**TASK**
Could you set down exactly the lines in the records below between the line holding "This is my first" and the line holding "Bill Gates </h1>", inclusive?

***** DATA IN THIS EXERCISE

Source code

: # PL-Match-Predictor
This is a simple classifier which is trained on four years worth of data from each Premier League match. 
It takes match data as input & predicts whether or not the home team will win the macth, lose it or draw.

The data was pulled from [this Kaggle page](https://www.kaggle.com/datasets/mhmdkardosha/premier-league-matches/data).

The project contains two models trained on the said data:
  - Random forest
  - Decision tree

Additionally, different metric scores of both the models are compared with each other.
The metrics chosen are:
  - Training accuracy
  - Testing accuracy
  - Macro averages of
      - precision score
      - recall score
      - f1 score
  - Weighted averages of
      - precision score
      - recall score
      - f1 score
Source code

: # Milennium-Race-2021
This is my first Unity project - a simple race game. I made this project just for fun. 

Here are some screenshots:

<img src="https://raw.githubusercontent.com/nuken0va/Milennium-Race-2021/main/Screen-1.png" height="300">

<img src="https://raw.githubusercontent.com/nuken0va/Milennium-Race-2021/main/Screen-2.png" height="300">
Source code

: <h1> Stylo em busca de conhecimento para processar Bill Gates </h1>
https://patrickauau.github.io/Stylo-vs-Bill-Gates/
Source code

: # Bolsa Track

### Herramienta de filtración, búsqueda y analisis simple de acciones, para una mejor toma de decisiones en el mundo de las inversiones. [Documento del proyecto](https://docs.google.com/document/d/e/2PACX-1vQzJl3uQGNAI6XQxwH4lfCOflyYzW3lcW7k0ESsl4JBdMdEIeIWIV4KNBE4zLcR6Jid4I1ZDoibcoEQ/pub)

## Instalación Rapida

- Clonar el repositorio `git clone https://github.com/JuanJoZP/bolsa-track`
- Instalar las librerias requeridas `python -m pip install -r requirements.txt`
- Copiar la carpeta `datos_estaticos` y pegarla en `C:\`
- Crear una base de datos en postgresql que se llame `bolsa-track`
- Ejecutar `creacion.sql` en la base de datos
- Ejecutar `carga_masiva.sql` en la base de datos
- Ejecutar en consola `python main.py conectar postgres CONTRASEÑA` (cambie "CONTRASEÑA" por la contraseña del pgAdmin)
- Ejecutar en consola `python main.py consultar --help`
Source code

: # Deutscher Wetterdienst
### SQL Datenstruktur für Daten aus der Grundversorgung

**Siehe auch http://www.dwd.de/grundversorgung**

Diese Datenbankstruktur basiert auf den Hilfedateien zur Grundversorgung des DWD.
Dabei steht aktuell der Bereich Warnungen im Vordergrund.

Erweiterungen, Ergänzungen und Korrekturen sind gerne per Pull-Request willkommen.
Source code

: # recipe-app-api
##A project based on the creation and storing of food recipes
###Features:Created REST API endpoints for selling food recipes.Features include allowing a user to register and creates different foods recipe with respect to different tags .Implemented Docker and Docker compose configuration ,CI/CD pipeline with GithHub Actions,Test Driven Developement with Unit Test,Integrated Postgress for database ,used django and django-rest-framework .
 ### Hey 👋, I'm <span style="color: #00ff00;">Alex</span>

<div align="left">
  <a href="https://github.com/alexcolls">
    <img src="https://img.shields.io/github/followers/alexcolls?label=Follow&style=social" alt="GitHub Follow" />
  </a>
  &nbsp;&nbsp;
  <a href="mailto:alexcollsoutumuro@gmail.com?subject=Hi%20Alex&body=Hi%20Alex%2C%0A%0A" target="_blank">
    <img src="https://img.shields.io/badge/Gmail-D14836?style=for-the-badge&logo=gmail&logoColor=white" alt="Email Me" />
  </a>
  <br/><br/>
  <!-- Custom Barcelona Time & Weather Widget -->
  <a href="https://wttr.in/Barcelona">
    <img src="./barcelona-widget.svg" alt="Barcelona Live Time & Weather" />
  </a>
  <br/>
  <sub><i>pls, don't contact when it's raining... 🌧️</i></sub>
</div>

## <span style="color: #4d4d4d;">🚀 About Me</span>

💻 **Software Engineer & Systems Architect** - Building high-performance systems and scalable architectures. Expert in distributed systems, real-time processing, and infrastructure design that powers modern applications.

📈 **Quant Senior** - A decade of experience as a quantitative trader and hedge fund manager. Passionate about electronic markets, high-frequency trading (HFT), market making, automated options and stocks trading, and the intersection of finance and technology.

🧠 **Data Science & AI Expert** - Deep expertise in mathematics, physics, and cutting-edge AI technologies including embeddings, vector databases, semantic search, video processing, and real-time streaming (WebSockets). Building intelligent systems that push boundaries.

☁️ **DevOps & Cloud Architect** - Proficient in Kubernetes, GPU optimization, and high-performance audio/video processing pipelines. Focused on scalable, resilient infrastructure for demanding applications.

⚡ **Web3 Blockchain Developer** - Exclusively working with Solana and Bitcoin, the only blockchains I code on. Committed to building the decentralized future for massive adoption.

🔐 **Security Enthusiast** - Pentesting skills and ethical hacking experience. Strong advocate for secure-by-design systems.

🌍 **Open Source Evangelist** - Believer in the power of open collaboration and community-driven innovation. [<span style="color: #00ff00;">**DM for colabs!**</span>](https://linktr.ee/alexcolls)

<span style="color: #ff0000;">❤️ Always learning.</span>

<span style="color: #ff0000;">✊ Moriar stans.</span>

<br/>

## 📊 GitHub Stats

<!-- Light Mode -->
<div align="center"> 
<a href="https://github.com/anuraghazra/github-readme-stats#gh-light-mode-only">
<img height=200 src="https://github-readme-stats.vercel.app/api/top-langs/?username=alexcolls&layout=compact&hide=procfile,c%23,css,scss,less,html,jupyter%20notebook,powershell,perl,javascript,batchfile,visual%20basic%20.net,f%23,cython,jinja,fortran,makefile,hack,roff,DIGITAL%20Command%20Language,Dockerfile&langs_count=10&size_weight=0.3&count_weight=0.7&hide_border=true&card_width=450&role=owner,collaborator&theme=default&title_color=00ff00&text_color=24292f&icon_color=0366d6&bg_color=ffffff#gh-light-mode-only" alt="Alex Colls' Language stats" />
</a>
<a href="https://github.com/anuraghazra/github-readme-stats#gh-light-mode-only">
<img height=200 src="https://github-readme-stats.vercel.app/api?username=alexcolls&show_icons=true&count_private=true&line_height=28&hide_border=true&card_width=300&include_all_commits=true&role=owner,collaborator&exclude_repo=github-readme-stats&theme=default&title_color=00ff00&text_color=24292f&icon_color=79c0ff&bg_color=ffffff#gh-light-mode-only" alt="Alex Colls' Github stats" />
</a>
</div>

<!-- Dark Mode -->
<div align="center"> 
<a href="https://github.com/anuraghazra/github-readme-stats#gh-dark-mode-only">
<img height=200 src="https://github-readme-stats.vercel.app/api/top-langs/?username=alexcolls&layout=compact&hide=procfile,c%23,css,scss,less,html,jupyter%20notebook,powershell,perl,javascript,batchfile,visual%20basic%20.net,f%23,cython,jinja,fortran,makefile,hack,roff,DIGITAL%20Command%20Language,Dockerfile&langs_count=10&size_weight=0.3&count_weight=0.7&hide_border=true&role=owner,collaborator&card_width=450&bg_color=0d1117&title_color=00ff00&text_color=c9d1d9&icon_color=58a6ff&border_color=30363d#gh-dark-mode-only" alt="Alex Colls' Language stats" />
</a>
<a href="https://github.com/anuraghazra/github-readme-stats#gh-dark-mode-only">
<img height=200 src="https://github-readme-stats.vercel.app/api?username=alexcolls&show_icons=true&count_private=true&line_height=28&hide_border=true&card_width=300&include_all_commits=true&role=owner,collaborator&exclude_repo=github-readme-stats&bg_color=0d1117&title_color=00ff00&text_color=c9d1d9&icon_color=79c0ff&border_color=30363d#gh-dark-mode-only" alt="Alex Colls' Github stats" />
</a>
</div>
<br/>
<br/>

**********
***** DATA IN THIS EXERCISE

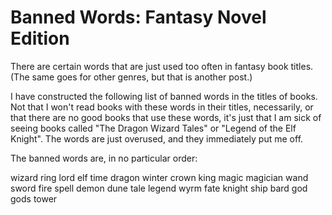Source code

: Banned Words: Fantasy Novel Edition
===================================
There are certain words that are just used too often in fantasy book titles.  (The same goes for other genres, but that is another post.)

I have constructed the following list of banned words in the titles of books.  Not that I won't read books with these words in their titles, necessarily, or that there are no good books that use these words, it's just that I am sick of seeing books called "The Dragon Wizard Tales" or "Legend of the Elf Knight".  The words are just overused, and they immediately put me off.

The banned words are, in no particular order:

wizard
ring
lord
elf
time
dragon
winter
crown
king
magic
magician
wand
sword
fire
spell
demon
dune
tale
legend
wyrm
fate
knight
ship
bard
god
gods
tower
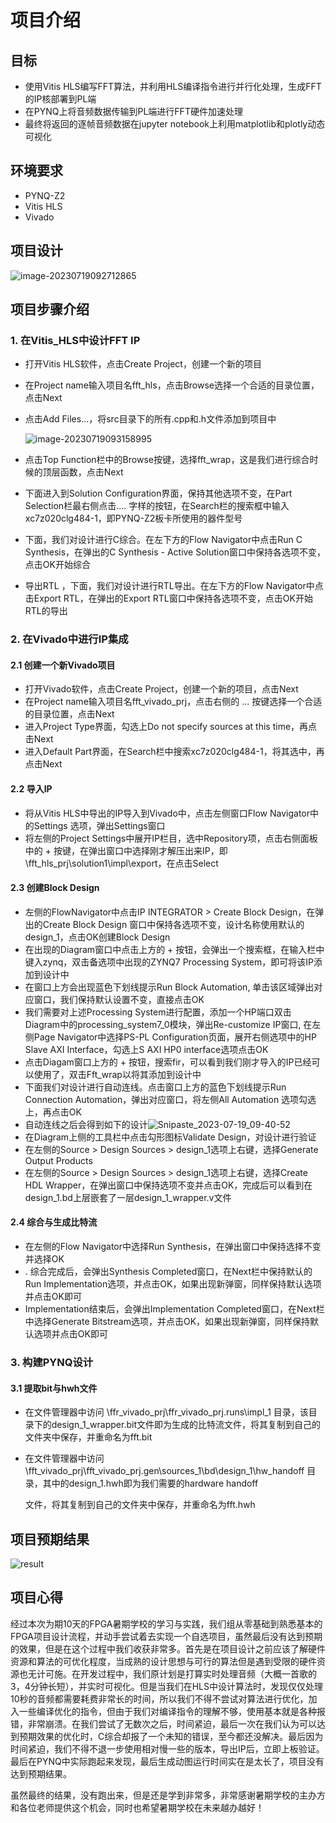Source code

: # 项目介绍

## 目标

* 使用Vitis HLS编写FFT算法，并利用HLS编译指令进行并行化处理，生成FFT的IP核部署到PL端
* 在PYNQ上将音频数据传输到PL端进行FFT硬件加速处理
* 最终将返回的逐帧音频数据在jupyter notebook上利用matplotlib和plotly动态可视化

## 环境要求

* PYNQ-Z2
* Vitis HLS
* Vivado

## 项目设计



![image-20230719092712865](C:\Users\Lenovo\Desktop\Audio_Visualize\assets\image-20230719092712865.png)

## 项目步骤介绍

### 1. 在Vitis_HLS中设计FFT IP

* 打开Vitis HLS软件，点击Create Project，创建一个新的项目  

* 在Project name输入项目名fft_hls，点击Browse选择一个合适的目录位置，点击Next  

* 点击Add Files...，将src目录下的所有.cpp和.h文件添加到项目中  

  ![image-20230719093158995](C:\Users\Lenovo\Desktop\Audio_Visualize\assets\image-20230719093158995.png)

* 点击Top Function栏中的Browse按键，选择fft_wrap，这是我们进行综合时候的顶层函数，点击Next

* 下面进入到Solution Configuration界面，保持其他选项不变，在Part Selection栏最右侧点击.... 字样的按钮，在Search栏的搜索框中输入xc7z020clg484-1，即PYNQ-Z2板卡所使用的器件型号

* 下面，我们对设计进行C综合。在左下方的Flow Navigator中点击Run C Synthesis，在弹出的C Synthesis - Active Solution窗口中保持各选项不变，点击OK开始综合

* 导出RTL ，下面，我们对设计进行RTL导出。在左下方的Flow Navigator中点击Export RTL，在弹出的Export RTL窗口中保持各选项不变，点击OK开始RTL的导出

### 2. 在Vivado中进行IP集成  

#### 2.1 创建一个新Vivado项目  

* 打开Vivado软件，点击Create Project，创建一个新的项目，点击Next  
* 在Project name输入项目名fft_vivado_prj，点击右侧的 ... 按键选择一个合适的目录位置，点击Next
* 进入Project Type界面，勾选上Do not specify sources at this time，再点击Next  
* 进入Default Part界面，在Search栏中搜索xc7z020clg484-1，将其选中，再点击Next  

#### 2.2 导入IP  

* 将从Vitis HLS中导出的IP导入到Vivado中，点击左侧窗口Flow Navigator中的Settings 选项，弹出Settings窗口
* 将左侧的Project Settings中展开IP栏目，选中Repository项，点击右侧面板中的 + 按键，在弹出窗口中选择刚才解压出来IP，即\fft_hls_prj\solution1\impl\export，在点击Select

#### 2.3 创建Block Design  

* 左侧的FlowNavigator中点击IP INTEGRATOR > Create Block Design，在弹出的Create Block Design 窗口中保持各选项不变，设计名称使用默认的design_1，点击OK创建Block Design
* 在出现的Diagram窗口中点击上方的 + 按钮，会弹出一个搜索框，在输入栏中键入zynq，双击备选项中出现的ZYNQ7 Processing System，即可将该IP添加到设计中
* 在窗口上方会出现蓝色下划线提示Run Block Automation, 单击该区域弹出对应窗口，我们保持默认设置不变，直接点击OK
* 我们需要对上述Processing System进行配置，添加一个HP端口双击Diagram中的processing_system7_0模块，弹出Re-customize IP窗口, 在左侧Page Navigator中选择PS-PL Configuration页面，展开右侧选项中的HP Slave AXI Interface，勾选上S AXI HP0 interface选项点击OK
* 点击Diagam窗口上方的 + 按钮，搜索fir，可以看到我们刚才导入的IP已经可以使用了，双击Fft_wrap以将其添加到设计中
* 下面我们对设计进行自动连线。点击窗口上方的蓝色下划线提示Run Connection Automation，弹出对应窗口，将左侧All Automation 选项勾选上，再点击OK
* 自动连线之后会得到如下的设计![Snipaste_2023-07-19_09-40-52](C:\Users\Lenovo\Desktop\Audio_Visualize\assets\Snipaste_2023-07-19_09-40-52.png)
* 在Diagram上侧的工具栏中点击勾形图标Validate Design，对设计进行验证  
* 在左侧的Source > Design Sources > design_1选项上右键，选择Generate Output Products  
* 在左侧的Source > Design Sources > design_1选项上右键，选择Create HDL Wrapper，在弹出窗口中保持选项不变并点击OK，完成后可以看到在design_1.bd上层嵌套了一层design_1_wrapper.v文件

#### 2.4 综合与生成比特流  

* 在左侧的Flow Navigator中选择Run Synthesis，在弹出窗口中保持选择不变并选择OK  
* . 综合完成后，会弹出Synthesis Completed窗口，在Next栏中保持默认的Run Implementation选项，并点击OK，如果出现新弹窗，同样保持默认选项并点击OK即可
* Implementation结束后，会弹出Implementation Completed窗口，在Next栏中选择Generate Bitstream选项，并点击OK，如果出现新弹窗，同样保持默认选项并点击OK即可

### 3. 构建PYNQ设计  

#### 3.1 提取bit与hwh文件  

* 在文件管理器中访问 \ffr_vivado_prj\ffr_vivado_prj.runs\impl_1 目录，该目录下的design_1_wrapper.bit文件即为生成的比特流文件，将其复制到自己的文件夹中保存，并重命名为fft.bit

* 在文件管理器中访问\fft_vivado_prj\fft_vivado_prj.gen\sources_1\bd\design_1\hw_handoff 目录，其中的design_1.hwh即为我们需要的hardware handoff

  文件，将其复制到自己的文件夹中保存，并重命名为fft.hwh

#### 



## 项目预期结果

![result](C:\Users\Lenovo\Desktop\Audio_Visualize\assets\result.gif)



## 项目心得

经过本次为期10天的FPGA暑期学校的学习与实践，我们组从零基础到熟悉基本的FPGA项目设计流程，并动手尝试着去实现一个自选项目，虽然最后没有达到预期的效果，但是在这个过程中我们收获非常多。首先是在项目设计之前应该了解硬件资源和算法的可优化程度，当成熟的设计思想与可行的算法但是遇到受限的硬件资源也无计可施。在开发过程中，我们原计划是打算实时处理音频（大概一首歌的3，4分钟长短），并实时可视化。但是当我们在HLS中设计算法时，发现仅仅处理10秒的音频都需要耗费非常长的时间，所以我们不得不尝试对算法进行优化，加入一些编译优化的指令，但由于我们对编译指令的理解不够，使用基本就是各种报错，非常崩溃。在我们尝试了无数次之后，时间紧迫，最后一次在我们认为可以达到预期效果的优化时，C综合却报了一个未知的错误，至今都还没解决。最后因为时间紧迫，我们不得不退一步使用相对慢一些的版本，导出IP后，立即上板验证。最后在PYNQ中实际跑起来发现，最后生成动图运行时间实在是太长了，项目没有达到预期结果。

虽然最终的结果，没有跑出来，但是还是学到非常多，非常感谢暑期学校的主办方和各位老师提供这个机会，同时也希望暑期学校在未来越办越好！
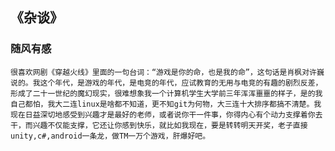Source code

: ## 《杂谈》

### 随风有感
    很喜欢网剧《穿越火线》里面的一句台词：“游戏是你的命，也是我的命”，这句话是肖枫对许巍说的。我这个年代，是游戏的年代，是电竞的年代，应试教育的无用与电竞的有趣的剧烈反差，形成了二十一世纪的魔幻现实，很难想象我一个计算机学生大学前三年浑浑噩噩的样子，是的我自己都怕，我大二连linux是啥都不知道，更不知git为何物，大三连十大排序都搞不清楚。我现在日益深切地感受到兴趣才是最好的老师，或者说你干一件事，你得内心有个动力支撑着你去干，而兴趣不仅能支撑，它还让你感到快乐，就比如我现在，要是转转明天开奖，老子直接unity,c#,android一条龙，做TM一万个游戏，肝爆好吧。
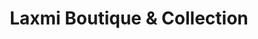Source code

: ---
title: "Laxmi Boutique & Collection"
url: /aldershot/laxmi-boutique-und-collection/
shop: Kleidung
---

**********
***** DATA IN THIS EXERCISE

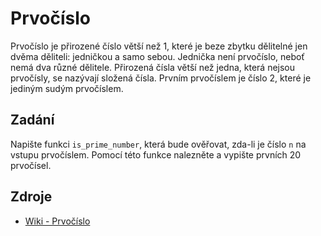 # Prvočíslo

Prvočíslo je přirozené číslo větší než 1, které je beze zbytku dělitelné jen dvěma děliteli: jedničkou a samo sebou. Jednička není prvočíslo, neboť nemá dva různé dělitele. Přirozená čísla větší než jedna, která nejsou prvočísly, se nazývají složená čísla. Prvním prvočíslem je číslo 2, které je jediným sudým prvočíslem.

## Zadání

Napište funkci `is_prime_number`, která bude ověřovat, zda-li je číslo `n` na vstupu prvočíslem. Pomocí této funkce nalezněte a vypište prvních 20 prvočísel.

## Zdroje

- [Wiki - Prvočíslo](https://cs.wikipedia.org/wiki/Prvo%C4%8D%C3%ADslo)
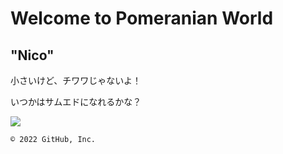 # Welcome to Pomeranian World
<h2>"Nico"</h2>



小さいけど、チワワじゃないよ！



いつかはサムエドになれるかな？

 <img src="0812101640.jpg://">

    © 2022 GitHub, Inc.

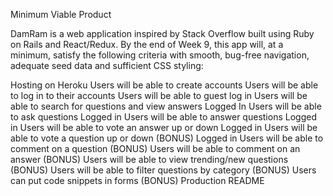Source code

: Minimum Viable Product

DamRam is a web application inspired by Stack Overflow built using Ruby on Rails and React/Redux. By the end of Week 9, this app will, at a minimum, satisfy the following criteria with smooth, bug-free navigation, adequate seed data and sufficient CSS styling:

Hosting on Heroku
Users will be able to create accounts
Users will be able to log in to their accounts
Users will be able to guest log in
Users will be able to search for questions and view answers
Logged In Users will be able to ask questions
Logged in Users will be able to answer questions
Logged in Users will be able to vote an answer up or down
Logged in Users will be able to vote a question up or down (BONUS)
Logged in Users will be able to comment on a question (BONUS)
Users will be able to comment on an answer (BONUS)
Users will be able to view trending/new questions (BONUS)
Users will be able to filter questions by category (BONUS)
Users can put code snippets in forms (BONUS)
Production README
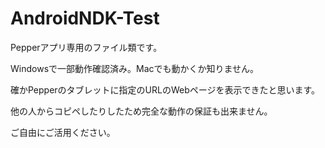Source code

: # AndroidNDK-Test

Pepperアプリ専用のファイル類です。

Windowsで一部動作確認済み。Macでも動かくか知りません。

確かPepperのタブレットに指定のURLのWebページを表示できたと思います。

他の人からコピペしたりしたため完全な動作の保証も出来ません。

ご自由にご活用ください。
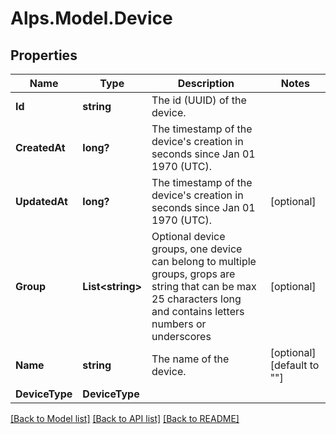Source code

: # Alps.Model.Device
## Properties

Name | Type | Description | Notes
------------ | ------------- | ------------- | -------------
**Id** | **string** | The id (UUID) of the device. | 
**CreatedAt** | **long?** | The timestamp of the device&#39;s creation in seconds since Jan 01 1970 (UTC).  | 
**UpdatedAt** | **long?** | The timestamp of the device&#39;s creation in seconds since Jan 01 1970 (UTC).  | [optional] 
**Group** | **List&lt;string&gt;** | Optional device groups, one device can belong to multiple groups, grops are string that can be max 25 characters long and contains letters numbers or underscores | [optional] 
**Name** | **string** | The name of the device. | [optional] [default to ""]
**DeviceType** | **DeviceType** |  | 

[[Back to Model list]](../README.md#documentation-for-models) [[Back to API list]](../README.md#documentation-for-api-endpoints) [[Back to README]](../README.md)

**********

**EXERCISE RESULT**
This is my first Unity project - a simple race game. I made this project just for fun. 

Here are some screenshots:

<img src="https://raw.githubusercontent.com/nuken0va/Milennium-Race-2021/main/Screen-1.png" height="300">

<img src="https://raw.githubusercontent.com/nuken0va/Milennium-Race-2021/main/Screen-2.png" height="300">
Source code

: <h1> Stylo em busca de conhecimento para processar Bill Gates </h1>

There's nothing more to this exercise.